• Description of the task: The lines wanted are those in the data below that include "This".

Stored records
= = = =

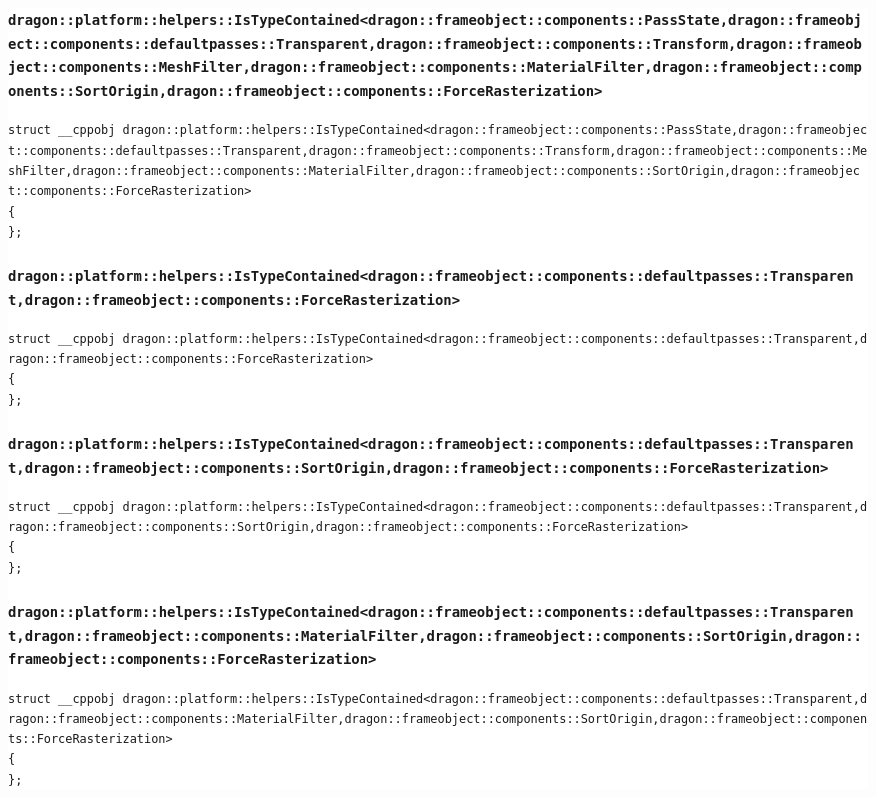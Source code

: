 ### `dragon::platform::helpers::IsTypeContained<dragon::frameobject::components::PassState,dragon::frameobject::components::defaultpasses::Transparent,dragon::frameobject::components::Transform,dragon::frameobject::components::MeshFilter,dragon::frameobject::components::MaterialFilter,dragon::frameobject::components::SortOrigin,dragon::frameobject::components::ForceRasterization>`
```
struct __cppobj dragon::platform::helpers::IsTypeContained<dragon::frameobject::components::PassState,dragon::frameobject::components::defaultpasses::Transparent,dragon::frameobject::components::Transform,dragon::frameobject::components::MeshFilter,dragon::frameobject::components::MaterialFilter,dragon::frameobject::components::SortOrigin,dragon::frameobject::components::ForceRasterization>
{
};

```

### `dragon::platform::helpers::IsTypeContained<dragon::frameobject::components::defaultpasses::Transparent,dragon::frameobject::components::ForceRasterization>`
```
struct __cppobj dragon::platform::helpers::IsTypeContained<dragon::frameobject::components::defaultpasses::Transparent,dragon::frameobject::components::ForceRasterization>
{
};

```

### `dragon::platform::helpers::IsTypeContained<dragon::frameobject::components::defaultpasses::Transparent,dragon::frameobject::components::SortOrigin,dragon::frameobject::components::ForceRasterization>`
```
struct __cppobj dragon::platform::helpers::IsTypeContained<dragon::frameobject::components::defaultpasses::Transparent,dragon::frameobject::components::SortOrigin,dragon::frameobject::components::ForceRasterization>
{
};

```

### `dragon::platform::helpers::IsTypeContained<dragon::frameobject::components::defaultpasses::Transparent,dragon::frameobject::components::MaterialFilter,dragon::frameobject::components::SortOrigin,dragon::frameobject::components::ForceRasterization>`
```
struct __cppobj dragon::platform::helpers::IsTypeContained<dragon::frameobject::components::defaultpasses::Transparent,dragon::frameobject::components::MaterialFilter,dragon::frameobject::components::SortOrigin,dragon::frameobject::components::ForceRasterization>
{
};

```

= = = =

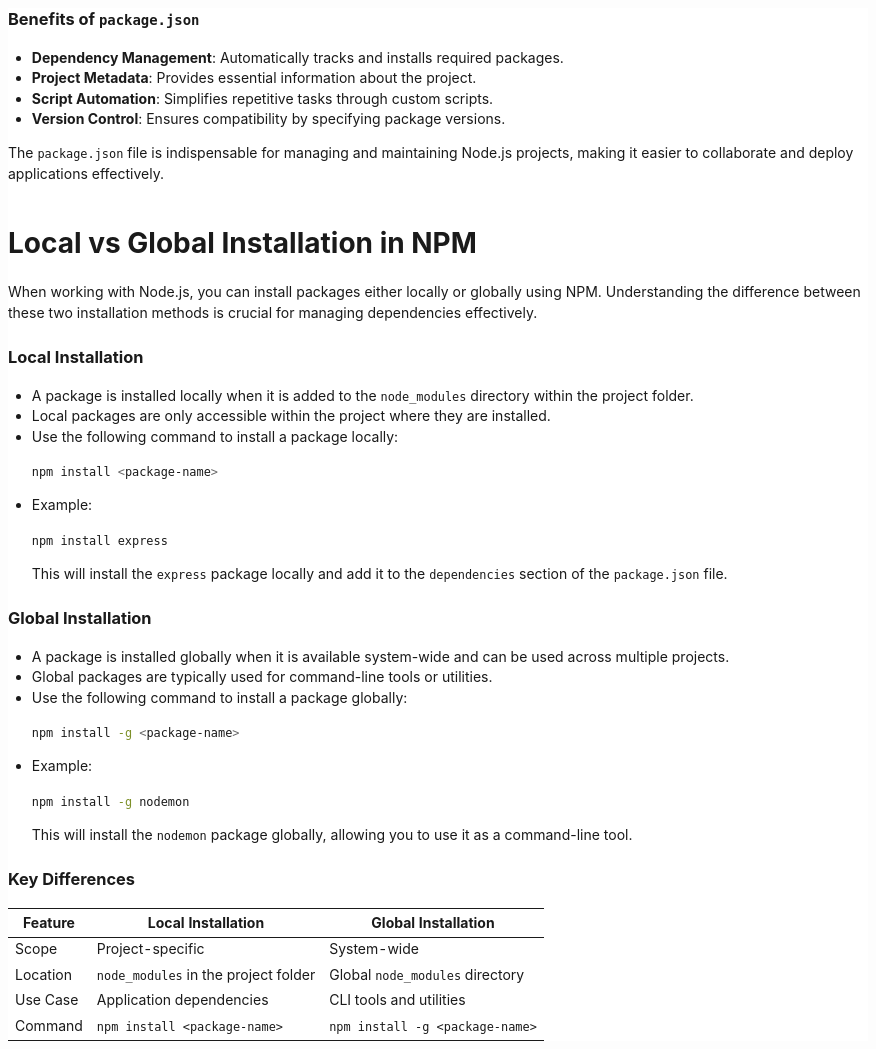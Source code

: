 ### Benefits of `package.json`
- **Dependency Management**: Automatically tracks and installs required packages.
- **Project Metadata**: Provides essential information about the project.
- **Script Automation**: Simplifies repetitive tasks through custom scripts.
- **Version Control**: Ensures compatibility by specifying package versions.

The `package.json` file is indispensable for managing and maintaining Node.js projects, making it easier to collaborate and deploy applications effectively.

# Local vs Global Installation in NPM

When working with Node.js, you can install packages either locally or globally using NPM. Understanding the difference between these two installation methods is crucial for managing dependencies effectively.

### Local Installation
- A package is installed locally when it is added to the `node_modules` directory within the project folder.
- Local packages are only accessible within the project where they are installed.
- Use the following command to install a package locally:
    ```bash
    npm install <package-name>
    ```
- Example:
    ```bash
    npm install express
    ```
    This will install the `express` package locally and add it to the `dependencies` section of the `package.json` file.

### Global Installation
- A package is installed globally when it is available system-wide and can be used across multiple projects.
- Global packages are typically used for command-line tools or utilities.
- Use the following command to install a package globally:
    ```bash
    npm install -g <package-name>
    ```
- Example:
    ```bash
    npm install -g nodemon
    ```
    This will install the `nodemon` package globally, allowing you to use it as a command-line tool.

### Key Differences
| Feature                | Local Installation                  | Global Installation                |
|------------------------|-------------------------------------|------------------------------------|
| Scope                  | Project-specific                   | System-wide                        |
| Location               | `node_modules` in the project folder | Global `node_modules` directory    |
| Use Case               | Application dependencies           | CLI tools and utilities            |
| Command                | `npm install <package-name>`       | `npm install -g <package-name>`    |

= = = =

• Written response:
    This will install the `express` package locally and add it to the `dependencies` section of the `package.json` file.
    This will install the `nodemon` package globally, allowing you to use it as a command-line tool.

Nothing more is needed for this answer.